The job market in metro Denver and across the state is tight, and employers of all kinds report difficulty finding the talent they need. Before the pandemic, Colorado's unemployment rate was at a record low of 2.7%. As it did everywhere, that figure shot up beginning in March 2020, but has since coasted back down to 3.6%, on par with the national rate, according to the Colorado Department of Labor and Employment.

The other factor at play, though, is what jobs will look like in the future, and where the jobs will be performed. By all accounts, hybrid work is here to stay, as are its implications for the office market as a whole.

“As it pertains to office, that’s one of those areas where it’s a little bit too soon to tell whether the Covid disruption was a blip that will return to trend, or if it did create a new way that we organize ourselves economically,” Resnick said.
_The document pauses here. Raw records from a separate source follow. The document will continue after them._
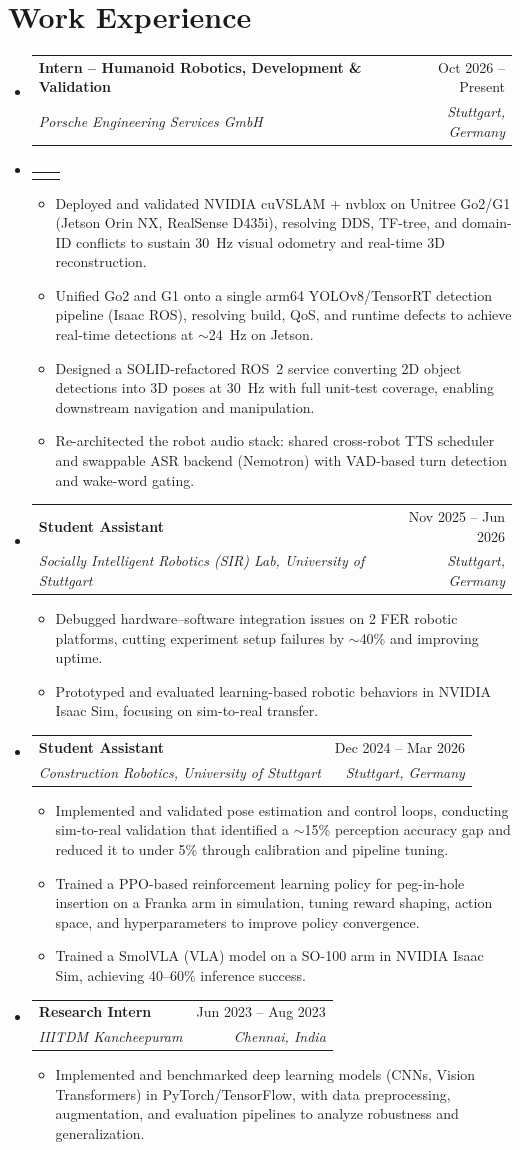 \documentclass[A4,10.5pt]{article}
\makeatletter
\newcommand{\CVItem}[1]{
  \item\small{
    {#1 \vspace{-2pt}}
  }
}
\newcommand{\CVSubheading}[4]{
  \vspace{3pt}\item
    \begin{tabular*}{0.97\textwidth}[t]{p{0.8\textwidth}@{\extracolsep{\fill}}r}
      \textbf{#1} & \small\textcolor{datecolor}{#2} \\
      \textit{\small #3} & \textit{\small\textcolor{datecolor}{#4}} \\
    \end{tabular*}\vspace{-4pt}
}
\newcommand{\CVSubSubheading}[2]{
    \item
    \begin{tabular*}{0.97\textwidth}{l@{\extracolsep{\fill}}r}
      \text{\small#1} & \text{\small #2} \\
    \end{tabular*}\vspace{-7pt}
}
\newcommand{\CVSubHeadingListStart}{\begin{itemize}[leftmargin=0.5cm, label={}]}
\newcommand{\CVSubHeadingListEnd}{\end{itemize}}
\newcommand{\CVItemListStart}{\begin{itemize}}
\newcommand{\CVItemListEnd}{\end{itemize}\vspace{-11pt}}
\makeatother
\begin{document}
\section{Work Experience}
\CVSubHeadingListStart
\CVSubheading
  {Intern -- Humanoid Robotics, Development \& Validation}{Oct 2026 -- Present}
  {Porsche Engineering Services GmbH}{Stuttgart, Germany}
\CVSubSubheading
  {Working Student -- Humanoid Robotics, Development \& Validation}{Apr 2026 -- Sep 2026}
\CVItemListStart
    \CVItem{Deployed and validated NVIDIA cuVSLAM + nvblox on Unitree Go2/G1 (Jetson Orin NX, RealSense D435i), resolving DDS, TF-tree, and domain-ID conflicts to sustain 30~Hz visual odometry and real-time 3D reconstruction.}
    \CVItem{Unified Go2 and G1 onto a single arm64 YOLOv8/TensorRT detection pipeline (Isaac ROS), resolving build, QoS, and runtime defects to achieve real-time detections at $\sim$24~Hz on Jetson.}
    \CVItem{Designed a SOLID-refactored ROS~2 service converting 2D object detections into 3D poses at 30~Hz with full unit-test coverage, enabling downstream navigation and manipulation.}
    \CVItem{Re-architected the robot audio stack: shared cross-robot TTS scheduler and swappable ASR backend (Nemotron) with VAD-based turn detection and wake-word gating.}
\CVItemListEnd
\CVSubheading
  {Student Assistant}{Nov 2025 -- Jun 2026}
  {Socially Intelligent Robotics (SIR) Lab, University of Stuttgart}{Stuttgart, Germany}
\CVItemListStart
    \CVItem{Debugged hardware--software integration issues on 2 FER robotic platforms, cutting experiment setup failures by $\sim$40\% and improving uptime.}
    \CVItem{Prototyped and evaluated learning-based robotic behaviors in NVIDIA Isaac Sim, focusing on sim-to-real transfer.}
\CVItemListEnd
\CVSubheading
  {Student Assistant}{Dec 2024 -- Mar 2026}
  {Construction Robotics, University of Stuttgart}{Stuttgart, Germany}
\CVItemListStart
    \CVItem{Implemented and validated pose estimation and control loops, conducting sim-to-real validation that identified a $\sim$15\% perception accuracy gap and reduced it to under 5\% through calibration and pipeline tuning.}
    \CVItem{Trained a PPO-based reinforcement learning policy for peg-in-hole insertion on a Franka arm in simulation, tuning reward shaping, action space, and hyperparameters to improve policy convergence.}
    \CVItem{Trained a SmolVLA (VLA) model on a SO-100 arm in NVIDIA Isaac Sim, achieving 40--60\% inference success.}
\CVItemListEnd
\CVSubheading
  {Research Intern}{Jun 2023 -- Aug 2023}
  {IIITDM Kancheepuram}{Chennai, India}
\CVItemListStart
    \CVItem{Implemented and benchmarked deep learning models (CNNs, Vision Transformers) in PyTorch/TensorFlow, with data preprocessing, augmentation, and evaluation pipelines to analyze robustness and generalization.}
\CVItemListEnd
\CVSubHeadingListEnd
\end{document}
Before the pandemic, metro Denver enjoyed a healthy office market, with steadily rising rents, plenty of new development and interest from companies looking to plant a flag, especially in the downtown market. 
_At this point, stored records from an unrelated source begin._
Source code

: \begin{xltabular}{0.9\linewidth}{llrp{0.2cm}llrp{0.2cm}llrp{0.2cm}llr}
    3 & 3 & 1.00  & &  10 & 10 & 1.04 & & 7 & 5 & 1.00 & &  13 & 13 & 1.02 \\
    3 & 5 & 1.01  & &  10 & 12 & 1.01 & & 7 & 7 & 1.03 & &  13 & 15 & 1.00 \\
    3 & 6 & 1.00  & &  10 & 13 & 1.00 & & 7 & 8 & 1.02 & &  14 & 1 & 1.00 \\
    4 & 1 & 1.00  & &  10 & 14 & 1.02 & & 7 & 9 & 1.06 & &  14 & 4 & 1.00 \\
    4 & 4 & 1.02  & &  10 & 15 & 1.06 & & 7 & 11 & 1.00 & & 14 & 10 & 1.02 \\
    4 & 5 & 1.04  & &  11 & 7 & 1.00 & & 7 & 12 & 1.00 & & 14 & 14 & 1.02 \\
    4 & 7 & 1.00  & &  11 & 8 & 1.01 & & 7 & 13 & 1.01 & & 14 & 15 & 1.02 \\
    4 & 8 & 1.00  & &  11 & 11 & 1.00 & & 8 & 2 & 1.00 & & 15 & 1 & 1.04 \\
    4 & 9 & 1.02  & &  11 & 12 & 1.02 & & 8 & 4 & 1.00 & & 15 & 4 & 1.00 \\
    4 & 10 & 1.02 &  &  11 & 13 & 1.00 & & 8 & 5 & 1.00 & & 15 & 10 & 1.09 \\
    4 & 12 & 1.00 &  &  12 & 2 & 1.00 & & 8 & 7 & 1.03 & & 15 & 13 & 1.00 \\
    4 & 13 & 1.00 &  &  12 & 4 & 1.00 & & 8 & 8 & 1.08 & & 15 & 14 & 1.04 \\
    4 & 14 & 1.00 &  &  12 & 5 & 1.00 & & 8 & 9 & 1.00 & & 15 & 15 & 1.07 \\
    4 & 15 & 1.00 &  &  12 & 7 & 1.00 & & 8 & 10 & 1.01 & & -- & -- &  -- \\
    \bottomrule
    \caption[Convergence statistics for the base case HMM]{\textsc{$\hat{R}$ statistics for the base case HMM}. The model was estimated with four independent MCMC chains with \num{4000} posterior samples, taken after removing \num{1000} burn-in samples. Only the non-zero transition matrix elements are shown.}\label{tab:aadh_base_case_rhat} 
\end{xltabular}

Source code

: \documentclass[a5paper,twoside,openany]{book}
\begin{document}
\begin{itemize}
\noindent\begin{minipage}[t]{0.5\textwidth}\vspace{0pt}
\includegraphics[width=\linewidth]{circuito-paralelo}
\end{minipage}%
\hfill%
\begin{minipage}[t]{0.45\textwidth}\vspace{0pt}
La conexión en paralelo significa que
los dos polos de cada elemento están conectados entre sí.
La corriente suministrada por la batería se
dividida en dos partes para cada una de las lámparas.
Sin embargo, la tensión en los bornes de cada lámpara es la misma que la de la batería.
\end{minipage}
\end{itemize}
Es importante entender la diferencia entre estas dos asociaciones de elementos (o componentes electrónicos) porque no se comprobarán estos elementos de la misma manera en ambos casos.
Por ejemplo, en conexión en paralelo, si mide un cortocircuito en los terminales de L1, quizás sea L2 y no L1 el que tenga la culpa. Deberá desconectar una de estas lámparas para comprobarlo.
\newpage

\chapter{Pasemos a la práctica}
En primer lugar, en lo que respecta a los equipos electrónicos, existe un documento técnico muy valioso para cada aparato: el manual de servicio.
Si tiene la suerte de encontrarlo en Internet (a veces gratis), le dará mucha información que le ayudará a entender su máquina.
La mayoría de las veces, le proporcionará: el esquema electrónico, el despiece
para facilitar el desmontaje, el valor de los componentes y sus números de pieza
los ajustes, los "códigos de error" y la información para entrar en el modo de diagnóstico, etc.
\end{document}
The office market, particularly downtown, felt the impact of Covid-19, and the preponderance of big companies searching for space fell, according to Andrew Blaustein, senior managing director for Newmark’s Denver office. 

Some companies with plans to open offices downtown abruptly halted those efforts, placing the space up for sublease when the pandemic set in.

But now, the big fish of office space are coming back, Blaustein said.

“They’re circling the runway waiting for the fog to lift,” he told Bisnow. “A lot of these companies are still hiring, it’s just not translating to a stood-up office yet.”

Some are “window-shopping” for office space, he said. Time will tell if that translates to leases. The north end of downtown, with trendy neighborhoods like Lower Downtown and the Central Platte Valley, continues to garner more attention and lease rates that are $7 higher per SF on average than the downtown market as a whole, according to Newmark research.

Overall, the Denver office market in the first quarter of 2022 posted positive absorption for the first time since the onset of the pandemic, an encouraging sign that office users are returning to the market, potentially bringing new jobs with them, which in turn will require more people.